Records provided -
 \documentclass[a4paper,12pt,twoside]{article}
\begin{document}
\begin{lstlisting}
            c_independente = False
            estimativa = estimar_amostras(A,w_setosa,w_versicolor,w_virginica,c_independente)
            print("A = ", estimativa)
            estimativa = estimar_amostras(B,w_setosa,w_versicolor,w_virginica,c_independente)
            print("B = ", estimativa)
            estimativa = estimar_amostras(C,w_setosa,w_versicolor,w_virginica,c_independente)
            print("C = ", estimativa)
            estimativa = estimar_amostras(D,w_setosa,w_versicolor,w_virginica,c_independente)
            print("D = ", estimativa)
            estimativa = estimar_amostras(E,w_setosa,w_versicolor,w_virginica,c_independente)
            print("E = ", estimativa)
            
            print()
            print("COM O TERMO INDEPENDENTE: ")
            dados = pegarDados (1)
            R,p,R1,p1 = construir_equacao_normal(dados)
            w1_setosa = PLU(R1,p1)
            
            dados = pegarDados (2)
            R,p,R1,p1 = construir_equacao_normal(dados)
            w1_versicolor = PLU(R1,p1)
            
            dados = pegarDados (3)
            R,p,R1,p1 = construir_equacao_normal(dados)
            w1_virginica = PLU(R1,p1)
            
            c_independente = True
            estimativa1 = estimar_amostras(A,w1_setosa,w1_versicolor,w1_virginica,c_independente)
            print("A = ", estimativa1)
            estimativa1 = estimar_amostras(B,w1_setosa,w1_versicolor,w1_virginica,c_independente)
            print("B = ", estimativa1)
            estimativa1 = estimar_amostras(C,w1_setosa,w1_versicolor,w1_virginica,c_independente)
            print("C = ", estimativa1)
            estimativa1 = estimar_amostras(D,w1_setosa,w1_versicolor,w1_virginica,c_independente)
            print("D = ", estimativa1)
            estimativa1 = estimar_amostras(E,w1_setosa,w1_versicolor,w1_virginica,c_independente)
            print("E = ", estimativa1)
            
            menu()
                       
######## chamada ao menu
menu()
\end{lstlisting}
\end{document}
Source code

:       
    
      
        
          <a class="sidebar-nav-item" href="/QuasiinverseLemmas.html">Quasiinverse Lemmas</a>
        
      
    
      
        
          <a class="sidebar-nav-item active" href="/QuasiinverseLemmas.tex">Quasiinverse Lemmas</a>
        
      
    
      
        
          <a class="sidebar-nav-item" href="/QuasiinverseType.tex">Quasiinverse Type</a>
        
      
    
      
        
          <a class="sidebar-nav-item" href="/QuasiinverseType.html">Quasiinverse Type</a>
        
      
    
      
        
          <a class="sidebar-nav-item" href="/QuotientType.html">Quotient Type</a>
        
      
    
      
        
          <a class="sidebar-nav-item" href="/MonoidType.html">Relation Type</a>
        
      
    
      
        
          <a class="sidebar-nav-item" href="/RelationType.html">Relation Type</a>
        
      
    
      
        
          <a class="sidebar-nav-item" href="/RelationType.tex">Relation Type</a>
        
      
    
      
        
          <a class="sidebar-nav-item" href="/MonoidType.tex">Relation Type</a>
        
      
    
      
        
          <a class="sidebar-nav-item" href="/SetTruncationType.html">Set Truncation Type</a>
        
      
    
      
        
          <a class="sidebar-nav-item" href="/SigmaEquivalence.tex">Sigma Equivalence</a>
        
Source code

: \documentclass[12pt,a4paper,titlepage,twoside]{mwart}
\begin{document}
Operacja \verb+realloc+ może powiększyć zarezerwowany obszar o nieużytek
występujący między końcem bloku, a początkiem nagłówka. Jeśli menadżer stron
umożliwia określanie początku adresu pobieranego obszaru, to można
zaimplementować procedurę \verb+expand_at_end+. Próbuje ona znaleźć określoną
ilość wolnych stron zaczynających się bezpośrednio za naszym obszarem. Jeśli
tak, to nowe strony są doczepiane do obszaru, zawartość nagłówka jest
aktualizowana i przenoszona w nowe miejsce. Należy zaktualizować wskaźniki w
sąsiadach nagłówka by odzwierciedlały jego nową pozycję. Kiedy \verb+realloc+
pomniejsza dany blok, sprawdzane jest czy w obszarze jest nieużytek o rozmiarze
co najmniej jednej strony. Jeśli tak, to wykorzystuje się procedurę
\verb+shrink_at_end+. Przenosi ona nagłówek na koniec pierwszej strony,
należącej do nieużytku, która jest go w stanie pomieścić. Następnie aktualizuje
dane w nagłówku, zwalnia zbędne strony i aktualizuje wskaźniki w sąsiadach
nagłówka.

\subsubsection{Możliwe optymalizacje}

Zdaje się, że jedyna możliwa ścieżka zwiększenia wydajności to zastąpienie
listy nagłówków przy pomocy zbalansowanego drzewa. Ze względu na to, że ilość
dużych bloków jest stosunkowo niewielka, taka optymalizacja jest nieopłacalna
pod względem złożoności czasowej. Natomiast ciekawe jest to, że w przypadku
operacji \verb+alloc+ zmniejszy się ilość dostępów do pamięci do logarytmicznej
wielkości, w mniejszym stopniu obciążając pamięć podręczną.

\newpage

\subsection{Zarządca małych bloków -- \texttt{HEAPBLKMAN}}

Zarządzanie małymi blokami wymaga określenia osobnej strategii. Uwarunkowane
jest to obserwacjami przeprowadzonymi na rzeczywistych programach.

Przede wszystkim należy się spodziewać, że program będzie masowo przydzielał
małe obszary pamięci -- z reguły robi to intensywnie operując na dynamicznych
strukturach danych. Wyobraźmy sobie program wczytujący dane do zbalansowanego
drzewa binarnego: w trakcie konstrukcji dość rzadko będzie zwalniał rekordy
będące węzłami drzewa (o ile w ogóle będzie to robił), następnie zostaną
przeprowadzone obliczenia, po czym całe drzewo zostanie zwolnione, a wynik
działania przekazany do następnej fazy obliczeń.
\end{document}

Exercise requirements - Transcribe the listing so that each line matches exactly.

Answer space -
 \documentclass[a4paper,12pt,twoside]{article}
\begin{document}
\begin{lstlisting}
            c_independente = False
            estimativa = estimar_amostras(A,w_setosa,w_versicolor,w_virginica,c_independente)
            print("A = ", estimativa)
            estimativa = estimar_amostras(B,w_setosa,w_versicolor,w_virginica,c_independente)
            print("B = ", estimativa)
            estimativa = estimar_amostras(C,w_setosa,w_versicolor,w_virginica,c_independente)
            print("C = ", estimativa)
            estimativa = estimar_amostras(D,w_setosa,w_versicolor,w_virginica,c_independente)
            print("D = ", estimativa)
            estimativa = estimar_amostras(E,w_setosa,w_versicolor,w_virginica,c_independente)
            print("E = ", estimativa)
            
            print()
            print("COM O TERMO INDEPENDENTE: ")
            dados = pegarDados (1)
            R,p,R1,p1 = construir_equacao_normal(dados)
            w1_setosa = PLU(R1,p1)
            
            dados = pegarDados (2)
            R,p,R1,p1 = construir_equacao_normal(dados)
            w1_versicolor = PLU(R1,p1)
            
            dados = pegarDados (3)
            R,p,R1,p1 = construir_equacao_normal(dados)
            w1_virginica = PLU(R1,p1)
            
            c_independente = True
            estimativa1 = estimar_amostras(A,w1_setosa,w1_versicolor,w1_virginica,c_independente)
            print("A = ", estimativa1)
            estimativa1 = estimar_amostras(B,w1_setosa,w1_versicolor,w1_virginica,c_independente)
            print("B = ", estimativa1)
            estimativa1 = estimar_amostras(C,w1_setosa,w1_versicolor,w1_virginica,c_independente)
            print("C = ", estimativa1)
            estimativa1 = estimar_amostras(D,w1_setosa,w1_versicolor,w1_virginica,c_independente)
            print("D = ", estimativa1)
            estimativa1 = estimar_amostras(E,w1_setosa,w1_versicolor,w1_virginica,c_independente)
            print("E = ", estimativa1)
            
            menu()
                       
######## chamada ao menu
menu()
\end{lstlisting}
\end{document}
Source code

:       
    
      
        
          <a class="sidebar-nav-item" href="/QuasiinverseLemmas.html">Quasiinverse Lemmas</a>
        
      
    
      
        
          <a class="sidebar-nav-item active" href="/QuasiinverseLemmas.tex">Quasiinverse Lemmas</a>
        
      
    
      
        
          <a class="sidebar-nav-item" href="/QuasiinverseType.tex">Quasiinverse Type</a>
        
      
    
      
        
          <a class="sidebar-nav-item" href="/QuasiinverseType.html">Quasiinverse Type</a>
        
      
    
      
        
          <a class="sidebar-nav-item" href="/QuotientType.html">Quotient Type</a>
        
      
    
      
        
          <a class="sidebar-nav-item" href="/MonoidType.html">Relation Type</a>
        
      
    
      
        
          <a class="sidebar-nav-item" href="/RelationType.html">Relation Type</a>
        
      
    
      
        
          <a class="sidebar-nav-item" href="/RelationType.tex">Relation Type</a>
        
      
    
      
        
          <a class="sidebar-nav-item" href="/MonoidType.tex">Relation Type</a>
        
      
    
      
        
          <a class="sidebar-nav-item" href="/SetTruncationType.html">Set Truncation Type</a>
        
      
    
      
        
          <a class="sidebar-nav-item" href="/SigmaEquivalence.tex">Sigma Equivalence</a>
        
Source code

: \documentclass[12pt,a4paper,titlepage,twoside]{mwart}
\begin{document}
Operacja \verb+realloc+ może powiększyć zarezerwowany obszar o nieużytek
występujący między końcem bloku, a początkiem nagłówka. Jeśli menadżer stron
umożliwia określanie początku adresu pobieranego obszaru, to można
zaimplementować procedurę \verb+expand_at_end+. Próbuje ona znaleźć określoną
ilość wolnych stron zaczynających się bezpośrednio za naszym obszarem. Jeśli
tak, to nowe strony są doczepiane do obszaru, zawartość nagłówka jest
aktualizowana i przenoszona w nowe miejsce. Należy zaktualizować wskaźniki w
sąsiadach nagłówka by odzwierciedlały jego nową pozycję. Kiedy \verb+realloc+
pomniejsza dany blok, sprawdzane jest czy w obszarze jest nieużytek o rozmiarze
co najmniej jednej strony. Jeśli tak, to wykorzystuje się procedurę
\verb+shrink_at_end+. Przenosi ona nagłówek na koniec pierwszej strony,
należącej do nieużytku, która jest go w stanie pomieścić. Następnie aktualizuje
dane w nagłówku, zwalnia zbędne strony i aktualizuje wskaźniki w sąsiadach
nagłówka.

\subsubsection{Możliwe optymalizacje}

Zdaje się, że jedyna możliwa ścieżka zwiększenia wydajności to zastąpienie
listy nagłówków przy pomocy zbalansowanego drzewa. Ze względu na to, że ilość
dużych bloków jest stosunkowo niewielka, taka optymalizacja jest nieopłacalna
pod względem złożoności czasowej. Natomiast ciekawe jest to, że w przypadku
operacji \verb+alloc+ zmniejszy się ilość dostępów do pamięci do logarytmicznej
wielkości, w mniejszym stopniu obciążając pamięć podręczną.

\newpage

\subsection{Zarządca małych bloków -- \texttt{HEAPBLKMAN}}

Zarządzanie małymi blokami wymaga określenia osobnej strategii. Uwarunkowane
jest to obserwacjami przeprowadzonymi na rzeczywistych programach.

Przede wszystkim należy się spodziewać, że program będzie masowo przydzielał
małe obszary pamięci -- z reguły robi to intensywnie operując na dynamicznych
strukturach danych. Wyobraźmy sobie program wczytujący dane do zbalansowanego
drzewa binarnego: w trakcie konstrukcji dość rzadko będzie zwalniał rekordy
będące węzłami drzewa (o ile w ogóle będzie to robił), następnie zostaną
przeprowadzone obliczenia, po czym całe drzewo zostanie zwolnione, a wynik
działania przekazany do następnej fazy obliczeń.
\end{document}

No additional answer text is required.